Data extracted from a collection
◆ ◆ ◆ ◆ ◆
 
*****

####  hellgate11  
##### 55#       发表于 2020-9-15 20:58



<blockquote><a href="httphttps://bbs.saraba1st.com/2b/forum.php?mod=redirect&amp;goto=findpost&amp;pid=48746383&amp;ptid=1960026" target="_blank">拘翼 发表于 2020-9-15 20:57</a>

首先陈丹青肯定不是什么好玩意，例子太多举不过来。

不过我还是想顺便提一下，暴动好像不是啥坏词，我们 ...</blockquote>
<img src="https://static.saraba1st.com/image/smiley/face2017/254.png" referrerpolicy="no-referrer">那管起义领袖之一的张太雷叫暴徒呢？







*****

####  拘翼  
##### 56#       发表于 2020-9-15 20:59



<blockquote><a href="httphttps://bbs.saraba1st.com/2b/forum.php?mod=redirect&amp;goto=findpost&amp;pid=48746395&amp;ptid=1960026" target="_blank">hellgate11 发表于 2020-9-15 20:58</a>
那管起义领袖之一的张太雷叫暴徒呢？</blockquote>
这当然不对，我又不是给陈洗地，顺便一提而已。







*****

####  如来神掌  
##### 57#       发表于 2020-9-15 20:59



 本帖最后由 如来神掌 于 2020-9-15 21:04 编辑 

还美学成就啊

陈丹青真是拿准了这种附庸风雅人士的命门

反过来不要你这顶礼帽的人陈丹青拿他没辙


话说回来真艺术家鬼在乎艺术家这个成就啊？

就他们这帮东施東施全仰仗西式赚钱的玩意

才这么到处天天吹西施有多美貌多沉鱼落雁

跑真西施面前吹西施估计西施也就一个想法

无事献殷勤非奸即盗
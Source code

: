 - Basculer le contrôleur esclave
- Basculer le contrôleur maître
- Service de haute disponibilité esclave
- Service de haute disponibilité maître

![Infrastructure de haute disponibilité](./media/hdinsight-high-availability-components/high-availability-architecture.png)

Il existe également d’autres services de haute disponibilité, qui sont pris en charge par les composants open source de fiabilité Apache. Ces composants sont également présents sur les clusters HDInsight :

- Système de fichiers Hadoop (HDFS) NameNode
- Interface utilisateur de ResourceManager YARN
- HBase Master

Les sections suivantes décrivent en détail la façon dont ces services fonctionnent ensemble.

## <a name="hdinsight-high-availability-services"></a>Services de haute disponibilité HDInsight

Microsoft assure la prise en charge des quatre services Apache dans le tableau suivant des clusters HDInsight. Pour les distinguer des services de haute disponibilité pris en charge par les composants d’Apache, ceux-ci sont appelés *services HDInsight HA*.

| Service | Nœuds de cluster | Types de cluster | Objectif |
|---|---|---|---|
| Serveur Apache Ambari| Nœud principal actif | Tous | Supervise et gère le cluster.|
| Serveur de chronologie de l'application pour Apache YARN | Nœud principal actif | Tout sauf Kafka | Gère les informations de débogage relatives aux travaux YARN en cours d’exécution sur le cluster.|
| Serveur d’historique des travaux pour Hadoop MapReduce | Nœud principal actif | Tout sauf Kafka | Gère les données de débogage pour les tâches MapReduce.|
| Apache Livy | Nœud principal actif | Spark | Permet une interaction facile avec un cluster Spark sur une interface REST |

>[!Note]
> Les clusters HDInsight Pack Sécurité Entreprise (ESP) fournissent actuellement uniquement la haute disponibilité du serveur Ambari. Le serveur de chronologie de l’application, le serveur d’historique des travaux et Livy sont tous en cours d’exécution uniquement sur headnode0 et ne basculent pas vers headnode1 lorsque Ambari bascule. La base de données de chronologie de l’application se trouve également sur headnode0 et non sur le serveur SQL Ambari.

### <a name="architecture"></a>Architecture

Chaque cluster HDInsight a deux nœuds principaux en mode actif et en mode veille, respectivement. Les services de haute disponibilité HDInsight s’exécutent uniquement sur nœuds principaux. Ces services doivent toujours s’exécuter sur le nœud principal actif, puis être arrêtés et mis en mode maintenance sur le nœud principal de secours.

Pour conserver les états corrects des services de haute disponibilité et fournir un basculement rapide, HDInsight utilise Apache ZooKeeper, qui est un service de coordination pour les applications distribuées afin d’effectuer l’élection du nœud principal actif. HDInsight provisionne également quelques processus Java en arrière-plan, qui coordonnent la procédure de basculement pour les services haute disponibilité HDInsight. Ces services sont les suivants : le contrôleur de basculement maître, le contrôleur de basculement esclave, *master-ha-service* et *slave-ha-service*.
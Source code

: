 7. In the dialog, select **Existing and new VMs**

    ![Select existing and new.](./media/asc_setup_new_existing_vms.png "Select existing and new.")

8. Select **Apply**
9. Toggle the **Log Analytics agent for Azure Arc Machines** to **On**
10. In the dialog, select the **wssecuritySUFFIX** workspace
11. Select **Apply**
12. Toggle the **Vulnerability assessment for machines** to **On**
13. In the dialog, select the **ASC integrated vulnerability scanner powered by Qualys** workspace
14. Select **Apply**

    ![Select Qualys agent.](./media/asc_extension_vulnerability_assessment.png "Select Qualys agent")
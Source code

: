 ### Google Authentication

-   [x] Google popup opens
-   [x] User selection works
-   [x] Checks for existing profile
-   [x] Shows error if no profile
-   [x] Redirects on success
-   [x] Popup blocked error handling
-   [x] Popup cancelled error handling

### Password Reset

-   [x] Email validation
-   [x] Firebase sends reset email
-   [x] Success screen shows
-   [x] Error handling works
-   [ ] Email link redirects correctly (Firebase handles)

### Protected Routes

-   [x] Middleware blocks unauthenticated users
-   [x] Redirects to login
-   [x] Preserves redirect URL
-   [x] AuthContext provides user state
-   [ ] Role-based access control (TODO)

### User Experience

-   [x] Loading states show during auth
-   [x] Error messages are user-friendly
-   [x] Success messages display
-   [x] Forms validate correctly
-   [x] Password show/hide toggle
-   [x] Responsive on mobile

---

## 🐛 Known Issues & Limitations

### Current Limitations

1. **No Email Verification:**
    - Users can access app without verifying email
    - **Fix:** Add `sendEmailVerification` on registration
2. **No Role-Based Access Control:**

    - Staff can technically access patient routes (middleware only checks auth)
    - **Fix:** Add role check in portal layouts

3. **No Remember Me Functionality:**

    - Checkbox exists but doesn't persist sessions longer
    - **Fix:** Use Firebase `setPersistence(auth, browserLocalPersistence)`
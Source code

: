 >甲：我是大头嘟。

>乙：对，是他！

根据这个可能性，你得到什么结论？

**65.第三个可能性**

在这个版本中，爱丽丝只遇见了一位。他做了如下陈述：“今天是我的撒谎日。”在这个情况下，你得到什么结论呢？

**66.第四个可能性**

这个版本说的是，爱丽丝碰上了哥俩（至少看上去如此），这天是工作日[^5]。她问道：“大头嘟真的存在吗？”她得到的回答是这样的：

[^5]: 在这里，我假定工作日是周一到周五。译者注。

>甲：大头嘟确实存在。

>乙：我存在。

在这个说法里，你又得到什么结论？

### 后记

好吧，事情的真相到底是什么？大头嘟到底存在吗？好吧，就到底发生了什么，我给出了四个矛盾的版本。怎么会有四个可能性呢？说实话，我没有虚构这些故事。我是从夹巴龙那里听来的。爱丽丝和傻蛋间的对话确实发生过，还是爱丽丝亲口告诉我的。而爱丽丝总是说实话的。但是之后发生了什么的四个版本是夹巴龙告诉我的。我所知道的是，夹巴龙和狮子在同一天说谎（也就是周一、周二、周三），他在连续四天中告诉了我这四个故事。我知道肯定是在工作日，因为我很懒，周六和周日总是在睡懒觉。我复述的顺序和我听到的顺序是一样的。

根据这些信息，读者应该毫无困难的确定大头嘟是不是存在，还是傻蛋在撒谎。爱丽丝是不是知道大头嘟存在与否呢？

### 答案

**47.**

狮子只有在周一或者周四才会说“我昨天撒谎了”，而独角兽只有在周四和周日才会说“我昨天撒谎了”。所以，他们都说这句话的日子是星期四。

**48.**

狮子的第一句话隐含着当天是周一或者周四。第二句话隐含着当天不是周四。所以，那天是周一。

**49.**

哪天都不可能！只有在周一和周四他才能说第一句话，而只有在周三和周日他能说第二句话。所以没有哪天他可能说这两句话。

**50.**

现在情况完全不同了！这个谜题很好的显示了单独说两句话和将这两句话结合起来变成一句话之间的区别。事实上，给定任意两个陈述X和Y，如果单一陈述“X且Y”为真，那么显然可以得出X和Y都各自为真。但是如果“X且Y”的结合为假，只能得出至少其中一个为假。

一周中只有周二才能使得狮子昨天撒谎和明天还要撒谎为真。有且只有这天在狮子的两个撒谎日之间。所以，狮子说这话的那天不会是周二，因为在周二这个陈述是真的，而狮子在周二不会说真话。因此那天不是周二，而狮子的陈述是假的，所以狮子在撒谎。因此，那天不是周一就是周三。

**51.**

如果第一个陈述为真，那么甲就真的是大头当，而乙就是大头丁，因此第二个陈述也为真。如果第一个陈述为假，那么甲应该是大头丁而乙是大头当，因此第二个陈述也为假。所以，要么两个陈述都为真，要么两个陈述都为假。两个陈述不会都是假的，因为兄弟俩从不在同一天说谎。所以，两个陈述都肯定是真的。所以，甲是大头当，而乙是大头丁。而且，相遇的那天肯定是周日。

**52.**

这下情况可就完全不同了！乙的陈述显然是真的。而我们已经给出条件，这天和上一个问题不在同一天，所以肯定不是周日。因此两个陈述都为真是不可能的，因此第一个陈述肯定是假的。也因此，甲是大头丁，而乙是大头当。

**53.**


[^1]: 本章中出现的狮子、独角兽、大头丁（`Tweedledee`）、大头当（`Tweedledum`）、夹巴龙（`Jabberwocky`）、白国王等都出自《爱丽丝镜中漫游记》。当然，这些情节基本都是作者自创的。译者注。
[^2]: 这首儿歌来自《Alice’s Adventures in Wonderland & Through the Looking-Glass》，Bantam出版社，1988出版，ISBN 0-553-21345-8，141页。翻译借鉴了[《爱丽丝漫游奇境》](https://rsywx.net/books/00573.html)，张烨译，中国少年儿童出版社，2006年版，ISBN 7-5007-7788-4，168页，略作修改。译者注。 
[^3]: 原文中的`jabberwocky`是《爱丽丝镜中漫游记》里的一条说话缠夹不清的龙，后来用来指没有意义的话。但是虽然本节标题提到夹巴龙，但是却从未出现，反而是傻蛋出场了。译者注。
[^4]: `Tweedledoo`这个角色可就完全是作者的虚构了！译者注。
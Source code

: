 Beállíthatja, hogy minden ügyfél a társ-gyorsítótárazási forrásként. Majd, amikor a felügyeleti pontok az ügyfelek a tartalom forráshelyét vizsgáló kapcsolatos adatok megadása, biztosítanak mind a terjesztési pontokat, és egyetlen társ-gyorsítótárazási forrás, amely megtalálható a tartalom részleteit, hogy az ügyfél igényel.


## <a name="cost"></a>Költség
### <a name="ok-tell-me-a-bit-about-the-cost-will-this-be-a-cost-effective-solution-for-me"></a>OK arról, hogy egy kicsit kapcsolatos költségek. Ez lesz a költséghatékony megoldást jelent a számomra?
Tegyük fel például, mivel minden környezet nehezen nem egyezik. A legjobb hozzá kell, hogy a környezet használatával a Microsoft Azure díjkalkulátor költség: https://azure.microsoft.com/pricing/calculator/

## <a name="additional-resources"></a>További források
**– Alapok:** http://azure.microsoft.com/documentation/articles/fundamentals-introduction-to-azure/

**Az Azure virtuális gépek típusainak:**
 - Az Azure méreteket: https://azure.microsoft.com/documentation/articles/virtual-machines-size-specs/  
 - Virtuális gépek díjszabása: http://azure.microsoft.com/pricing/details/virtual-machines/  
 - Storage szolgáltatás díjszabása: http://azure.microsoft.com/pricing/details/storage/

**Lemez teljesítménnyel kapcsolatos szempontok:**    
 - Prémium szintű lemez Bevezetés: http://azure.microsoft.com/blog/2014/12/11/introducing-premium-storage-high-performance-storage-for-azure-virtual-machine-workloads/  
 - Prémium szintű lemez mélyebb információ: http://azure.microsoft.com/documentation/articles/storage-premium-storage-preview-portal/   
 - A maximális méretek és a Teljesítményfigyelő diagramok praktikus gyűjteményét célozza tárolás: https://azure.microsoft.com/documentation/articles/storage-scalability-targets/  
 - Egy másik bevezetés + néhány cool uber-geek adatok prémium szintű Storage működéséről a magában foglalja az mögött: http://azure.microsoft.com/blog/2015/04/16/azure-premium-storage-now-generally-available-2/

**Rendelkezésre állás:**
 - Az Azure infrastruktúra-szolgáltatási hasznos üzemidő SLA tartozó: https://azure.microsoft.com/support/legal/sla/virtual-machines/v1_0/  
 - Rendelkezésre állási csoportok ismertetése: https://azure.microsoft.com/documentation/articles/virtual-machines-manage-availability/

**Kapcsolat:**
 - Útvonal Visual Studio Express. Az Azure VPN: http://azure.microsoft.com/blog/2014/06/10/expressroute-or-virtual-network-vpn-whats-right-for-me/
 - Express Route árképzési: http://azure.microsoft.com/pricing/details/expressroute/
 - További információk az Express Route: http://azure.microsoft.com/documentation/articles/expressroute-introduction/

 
◆ ◆ ◆ ◆ ◆
#### THE TASK
In the entries above, identify every line with the word "Apply". Copy those lines.

#### RESULT FOR THIS TASK
8. Select **Apply**
11. Select **Apply**
14. Select **Apply**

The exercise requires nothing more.